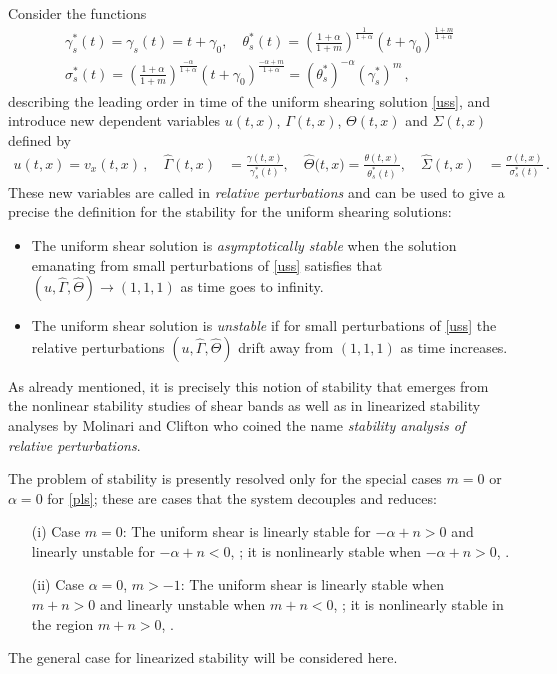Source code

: \documentclass[a4paper,11pt]{article}
\theoremstyle{remark}
\begin{document}
Consider the  functions
\begin{equation}
\label{timescale}
\begin{aligned}
\gamma^*_s (t)  = \gamma_s (t)  = t + \gamma_0 , \quad 
\theta^*_s (t)  =\left( \frac{1+\alpha}{1+m}\right)^{\frac{1}{1+\alpha}} (t + \gamma_0)^{\frac{1+m}{1+\alpha}}
\\
\sigma^*_s (t) = \left( \frac{1+\alpha}{1+m}\right)^{\frac{-\alpha}{1+\alpha}} (t + \gamma_0)^{\frac{-\alpha+m}{1+\alpha}} 
= (\theta^*_s)^{-\alpha} (\gamma^*_s)^m \, ,
\end{aligned}
\end{equation}
describing the leading order in time of the uniform shearing solution \eqref{uss}, and introduce new dependent variables $u(t,x)$,
 $\Gamma (t, x)$, $\Theta (t,x)$ and $\Sigma(t,x)$ defined by 
\begin{equation}
\label{rescale}
 \begin{aligned}
 u(t,x) = v_x (t,x) \, , \quad
  \hat \Gamma (t,x) &= \frac{\gamma(t,x)}{\gamma^*_s(t)}, \quad \hat\Theta\big(t,x\big)=\frac{\theta(t,x)}{\theta^*_s (t)}, \quad 
  \hat\Sigma(t,x) &= \frac{\sigma(t,x)}{\sigma^*_s(t)} \, . \
   \end{aligned}
\end{equation}
These new variables are called in \cite{HN77,MC87,FM87}  {\it relative perturbations} and can be used to give a 
precise the definition for the stability for the uniform shearing solutions:
\begin{itemize}
\item
The uniform shear solution is {\it asymptotically stable} when the solution emanating from small perturbations
of \eqref{uss} satisfies that $(u, \hat\Gamma, \hat\Theta) \to (1,1,1)$ as time goes to infinity.
\item
The uniform shear solution is {\it unstable} if for small perturbations of \eqref{uss} the relative perturbations 
$(u, \hat\Gamma, \hat\Theta)$ drift away from $(1,1,1)$ as time increases.
\end{itemize}
As already mentioned, it is precisely this notion of stability that emerges from the nonlinear stability studies of shear bands \cite{DH83,Tzavaras86a} as well as
in linearized stability analyses by  Molinari and Clifton \cite{MC87,FM87} 
who coined the name {\it stability analysis of relative perturbations}. 

The problem of stability is presently resolved only for the special cases 
$m=0$ or $\alpha = 0$ for \eqref{pls};  these are cases that the system decouples and reduces:%
\begin{itemize}
\item[(i)] Case $m=0$: The uniform shear is linearly stable for $-\alpha + n > 0$ and linearly unstable for $-\alpha + n < 0$, \cite{FM87};
it is nonlinearly stable when $-\alpha + n > 0$, \cite{Tzavaras86a}.
\item[(ii)] Case $\alpha =0$, $m > -1$: The uniform shear is linearly stable when $m + n > 0$ and linearly unstable when $m+ n < 0$, \cite{FM87,Tzavaras92};
it is nonlinearly stable in the region $m + n > 0$, \cite{Tzavaras91}.
\end{itemize}
The general case for linearized stability will be considered here.
\end{document}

================

## To do
Only the line containing "decouples and reduces:%" and the lines after it, up to and including the last line of the data, should appear in the answer, exactly as written.

## Response
$m=0$ or $\alpha = 0$ for \eqref{pls};  these are cases that the system decouples and reduces:%
\begin{itemize}
\item[(i)] Case $m=0$: The uniform shear is linearly stable for $-\alpha + n > 0$ and linearly unstable for $-\alpha + n < 0$, \cite{FM87};
it is nonlinearly stable when $-\alpha + n > 0$, \cite{Tzavaras86a}.
\item[(ii)] Case $\alpha =0$, $m > -1$: The uniform shear is linearly stable when $m + n > 0$ and linearly unstable when $m+ n < 0$, \cite{FM87,Tzavaras92};
it is nonlinearly stable in the region $m + n > 0$, \cite{Tzavaras91}.
\end{itemize}
The general case for linearized stability will be considered here.
\end{document}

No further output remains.